AES-256-GCM at the application layer, on top of database AES-256.

In transit

TLS 1.2+ on every connection — to us, to Supabase, to every sub-processor. HSTS prevents downgrade.

At rest (database)

Supabase-managed AES-256 across all stored data, plus AU-region tenancy.

Sensitive fields

Tax File Numbers, dates of birth and MFA secrets are additionally encrypted at the application layer using AES-256-GCM with a 96-bit nonce per write (NIST SP 800-38D). Legacy Fernet ciphertexts (AES-128-CBC + HMAC-SHA256) continue to decrypt for backwards compatibility and are migrated to AES-256-GCM on next write.

Key management

Encryption keys are environment-scoped secrets in the production hosting environment, not in code or version control. Cipher upgrades happen without notice; cipher downgrades require prior notice — see the DPA.

Authentication

Auth, MFA and access control.

  • Password hashingbcrypt via Supabase Auth. We never see, log, or store plaintext passwords.
  • JWT sessionsShort-lived access tokens with automatic refresh; per-request verification at the API edge.
  • Two-factor authentication (TOTP)TOTP MFA via any standard authenticator app (Google Authenticator, 1Password, Authy, Microsoft Authenticator). Secrets stored encrypted in the same AES-256-GCM scheme as TFNs.
  • Passkeys (WebAuthn)Sign in with Touch ID, Face ID, Windows Hello, or a hardware security key. Passkeys are phishing-resistant — they only work on Finance Frank, even if a lookalike site asks for one. Multiple passkeys per account, manage in Settings → Preferences.
  • Mandatory MFA for practice tierPractice-tier accounts (accountant / planner / broker firms) cannot sign in until MFA is enrolled — there is no opt-out for accounts holding client KYC and TFN data. Either TOTP or passkey satisfies the requirement. Consumer-tier MFA remains optional but encouraged.
  • Account lockoutFive failed sign-in attempts trigger a 15-minute lockout to defeat credential stuffing.
  • Row-level securityPostgreSQL RLS policies enforce per-user isolation at the database layer. Even if the application were bypassed, the database refuses cross-user reads.
  • Admin endpointsRestricted to a single configured admin user ID. Service-role keys are never exposed to the client.

AI privacy

How Frank handles your data — including a redaction layer at the AI boundary.

AI provider

Frank chat is powered by Anthropic Claude. Document semantic search uses OpenAI embeddings (canonical document types only — receipts and ad-hoc statements are not embedded).

No model training

Anthropic and OpenAI are subject to commercial terms that prohibit them from training their base models on your data.

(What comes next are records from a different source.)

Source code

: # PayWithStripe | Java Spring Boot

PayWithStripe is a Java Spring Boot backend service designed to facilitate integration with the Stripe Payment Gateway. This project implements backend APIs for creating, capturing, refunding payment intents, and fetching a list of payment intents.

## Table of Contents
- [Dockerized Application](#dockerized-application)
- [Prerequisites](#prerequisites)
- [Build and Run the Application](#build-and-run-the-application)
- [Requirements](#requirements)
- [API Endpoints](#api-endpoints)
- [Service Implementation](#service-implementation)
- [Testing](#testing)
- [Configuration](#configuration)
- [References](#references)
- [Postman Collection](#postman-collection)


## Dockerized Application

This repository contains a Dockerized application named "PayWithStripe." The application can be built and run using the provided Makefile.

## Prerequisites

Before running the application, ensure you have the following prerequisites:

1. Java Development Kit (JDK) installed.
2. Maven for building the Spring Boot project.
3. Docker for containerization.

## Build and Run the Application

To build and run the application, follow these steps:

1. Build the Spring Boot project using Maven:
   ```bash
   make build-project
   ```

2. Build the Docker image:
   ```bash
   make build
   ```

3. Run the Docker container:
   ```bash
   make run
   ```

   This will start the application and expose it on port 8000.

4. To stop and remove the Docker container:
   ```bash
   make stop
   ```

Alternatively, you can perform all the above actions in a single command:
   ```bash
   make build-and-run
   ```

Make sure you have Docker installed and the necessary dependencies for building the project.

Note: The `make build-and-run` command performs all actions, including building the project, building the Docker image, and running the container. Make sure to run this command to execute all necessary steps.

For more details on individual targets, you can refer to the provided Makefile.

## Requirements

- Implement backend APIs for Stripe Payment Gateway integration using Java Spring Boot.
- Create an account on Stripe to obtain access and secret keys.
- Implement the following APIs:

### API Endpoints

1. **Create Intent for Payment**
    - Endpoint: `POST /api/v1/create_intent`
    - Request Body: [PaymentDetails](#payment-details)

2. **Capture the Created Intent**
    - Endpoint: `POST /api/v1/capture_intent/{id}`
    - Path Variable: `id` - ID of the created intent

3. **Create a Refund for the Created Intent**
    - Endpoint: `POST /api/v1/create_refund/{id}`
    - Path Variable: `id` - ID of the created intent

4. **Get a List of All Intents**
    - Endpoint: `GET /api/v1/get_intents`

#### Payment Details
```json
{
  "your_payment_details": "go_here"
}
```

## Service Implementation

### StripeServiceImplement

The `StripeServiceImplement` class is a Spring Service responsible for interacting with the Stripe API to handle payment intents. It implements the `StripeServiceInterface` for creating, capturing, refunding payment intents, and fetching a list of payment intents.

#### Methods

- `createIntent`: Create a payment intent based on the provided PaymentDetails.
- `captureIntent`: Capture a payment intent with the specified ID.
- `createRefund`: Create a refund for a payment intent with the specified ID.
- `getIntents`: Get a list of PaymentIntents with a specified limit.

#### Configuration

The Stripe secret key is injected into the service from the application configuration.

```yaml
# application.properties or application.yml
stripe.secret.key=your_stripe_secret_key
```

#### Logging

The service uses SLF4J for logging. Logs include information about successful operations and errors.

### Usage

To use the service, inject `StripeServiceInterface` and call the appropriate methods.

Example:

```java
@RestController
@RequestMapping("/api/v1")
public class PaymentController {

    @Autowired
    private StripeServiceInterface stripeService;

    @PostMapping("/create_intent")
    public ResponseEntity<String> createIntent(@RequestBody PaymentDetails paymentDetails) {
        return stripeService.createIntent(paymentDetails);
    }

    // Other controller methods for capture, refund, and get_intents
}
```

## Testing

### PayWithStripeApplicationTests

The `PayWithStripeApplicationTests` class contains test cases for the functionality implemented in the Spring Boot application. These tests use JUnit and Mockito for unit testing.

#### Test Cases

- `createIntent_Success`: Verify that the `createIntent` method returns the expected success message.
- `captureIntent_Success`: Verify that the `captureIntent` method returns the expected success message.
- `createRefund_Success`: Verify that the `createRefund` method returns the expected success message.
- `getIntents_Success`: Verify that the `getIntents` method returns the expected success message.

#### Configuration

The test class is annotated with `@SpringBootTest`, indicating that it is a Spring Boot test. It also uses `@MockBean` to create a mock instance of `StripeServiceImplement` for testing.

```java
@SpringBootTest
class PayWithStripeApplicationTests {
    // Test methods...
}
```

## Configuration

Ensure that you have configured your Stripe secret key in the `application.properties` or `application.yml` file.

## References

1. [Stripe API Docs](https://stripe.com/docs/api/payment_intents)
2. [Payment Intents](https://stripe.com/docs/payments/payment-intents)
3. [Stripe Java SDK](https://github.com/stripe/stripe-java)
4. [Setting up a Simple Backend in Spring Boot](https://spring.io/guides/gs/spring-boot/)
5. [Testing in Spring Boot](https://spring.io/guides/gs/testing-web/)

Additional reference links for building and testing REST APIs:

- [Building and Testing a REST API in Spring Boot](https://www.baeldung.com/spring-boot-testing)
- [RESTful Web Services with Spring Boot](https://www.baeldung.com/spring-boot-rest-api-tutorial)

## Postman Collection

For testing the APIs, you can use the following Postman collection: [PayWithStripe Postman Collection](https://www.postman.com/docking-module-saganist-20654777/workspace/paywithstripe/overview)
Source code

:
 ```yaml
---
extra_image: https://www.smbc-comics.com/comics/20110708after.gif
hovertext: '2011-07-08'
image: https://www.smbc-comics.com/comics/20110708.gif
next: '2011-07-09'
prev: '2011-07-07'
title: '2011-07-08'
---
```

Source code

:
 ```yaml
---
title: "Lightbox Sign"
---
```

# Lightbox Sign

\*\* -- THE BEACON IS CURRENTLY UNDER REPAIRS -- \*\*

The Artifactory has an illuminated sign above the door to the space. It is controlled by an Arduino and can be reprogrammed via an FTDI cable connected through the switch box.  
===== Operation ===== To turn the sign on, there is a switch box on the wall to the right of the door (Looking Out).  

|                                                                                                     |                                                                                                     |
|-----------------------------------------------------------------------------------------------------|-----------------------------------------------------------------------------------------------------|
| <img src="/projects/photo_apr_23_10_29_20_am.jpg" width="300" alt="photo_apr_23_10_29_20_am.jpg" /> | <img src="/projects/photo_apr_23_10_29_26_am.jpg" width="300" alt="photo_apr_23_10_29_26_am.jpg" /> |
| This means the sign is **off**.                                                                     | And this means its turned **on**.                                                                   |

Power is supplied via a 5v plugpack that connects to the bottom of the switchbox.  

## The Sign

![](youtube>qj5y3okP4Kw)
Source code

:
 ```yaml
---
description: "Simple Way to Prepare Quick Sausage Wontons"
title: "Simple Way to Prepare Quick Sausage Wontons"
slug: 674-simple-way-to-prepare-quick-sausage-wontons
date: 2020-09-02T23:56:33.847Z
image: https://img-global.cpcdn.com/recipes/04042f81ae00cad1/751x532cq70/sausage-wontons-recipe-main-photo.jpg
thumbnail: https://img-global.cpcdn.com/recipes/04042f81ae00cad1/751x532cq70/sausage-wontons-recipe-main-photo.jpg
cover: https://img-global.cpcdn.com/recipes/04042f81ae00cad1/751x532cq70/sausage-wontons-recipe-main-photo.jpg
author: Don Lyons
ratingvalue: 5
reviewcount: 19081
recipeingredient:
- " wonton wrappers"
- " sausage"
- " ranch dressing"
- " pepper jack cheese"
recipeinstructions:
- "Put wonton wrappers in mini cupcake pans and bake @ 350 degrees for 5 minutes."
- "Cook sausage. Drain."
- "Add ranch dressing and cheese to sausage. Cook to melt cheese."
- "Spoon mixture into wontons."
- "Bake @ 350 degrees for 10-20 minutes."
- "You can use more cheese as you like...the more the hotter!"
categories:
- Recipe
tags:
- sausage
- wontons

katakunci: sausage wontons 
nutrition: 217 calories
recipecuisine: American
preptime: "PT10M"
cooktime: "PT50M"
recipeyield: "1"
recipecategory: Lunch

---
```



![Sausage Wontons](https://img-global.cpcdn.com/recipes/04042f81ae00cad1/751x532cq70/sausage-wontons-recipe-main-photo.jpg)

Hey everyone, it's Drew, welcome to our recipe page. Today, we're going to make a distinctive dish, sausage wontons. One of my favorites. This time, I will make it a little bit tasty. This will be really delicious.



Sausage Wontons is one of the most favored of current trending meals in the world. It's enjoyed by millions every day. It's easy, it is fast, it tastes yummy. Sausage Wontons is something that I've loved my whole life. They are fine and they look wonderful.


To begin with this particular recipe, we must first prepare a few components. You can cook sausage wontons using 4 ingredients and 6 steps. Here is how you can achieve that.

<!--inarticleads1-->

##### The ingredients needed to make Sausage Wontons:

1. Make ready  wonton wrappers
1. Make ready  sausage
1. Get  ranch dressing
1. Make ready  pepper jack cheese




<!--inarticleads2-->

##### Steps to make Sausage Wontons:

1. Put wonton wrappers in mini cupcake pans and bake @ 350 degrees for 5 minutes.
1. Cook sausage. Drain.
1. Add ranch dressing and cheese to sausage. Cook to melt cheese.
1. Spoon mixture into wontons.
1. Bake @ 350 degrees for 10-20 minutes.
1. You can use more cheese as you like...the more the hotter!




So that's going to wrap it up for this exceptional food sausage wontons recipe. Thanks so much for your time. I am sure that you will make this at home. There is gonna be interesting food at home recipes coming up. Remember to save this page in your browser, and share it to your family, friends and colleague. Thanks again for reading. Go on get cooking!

We do not fine-tune any model on customer data.

Redaction at the boundary

A redaction layer sits between our backend and every AI API call. Tax File Numbers, bank account numbers, BSB numbers and Luhn-validated payment-card numbers are substituted with neutral placeholders (e.g. [REDACTED:TFN]) before any inference call — including background calls like conversation title generation and summarisation.

Minimal context

Each AI call gets only the slice of your data the request needs — never your full dataset.

Application

Hardening at the API edge.

  • Input sanitisationPydantic schema validation at the API boundary; parameterised queries throughout (no string-concatenated SQL).
  • Rate limitingPer-endpoint limits — auth: 5/min, AI chat: 10/min, write endpoints: 60/min — to prevent abuse and brute force.
  • Security headersHSTS (1 year, includeSubDomains), X-Frame-Options: DENY, X-Content-Type-Options: nosniff, Referrer-Policy: strict-origin-when-cross-origin, a strict Permissions-Policy, and Cross-Origin-Opener-Policy + Cross-Origin-Resource-Policy on HTML-serving origins.
  • Content Security PolicyNonce-based CSP on the web app (per-request nonce minted by Next.js middleware) blocks injected scripts. Static CSP on the marketing site. The API serves a maximally restrictive policy (default-src none) for the rare HTML surface.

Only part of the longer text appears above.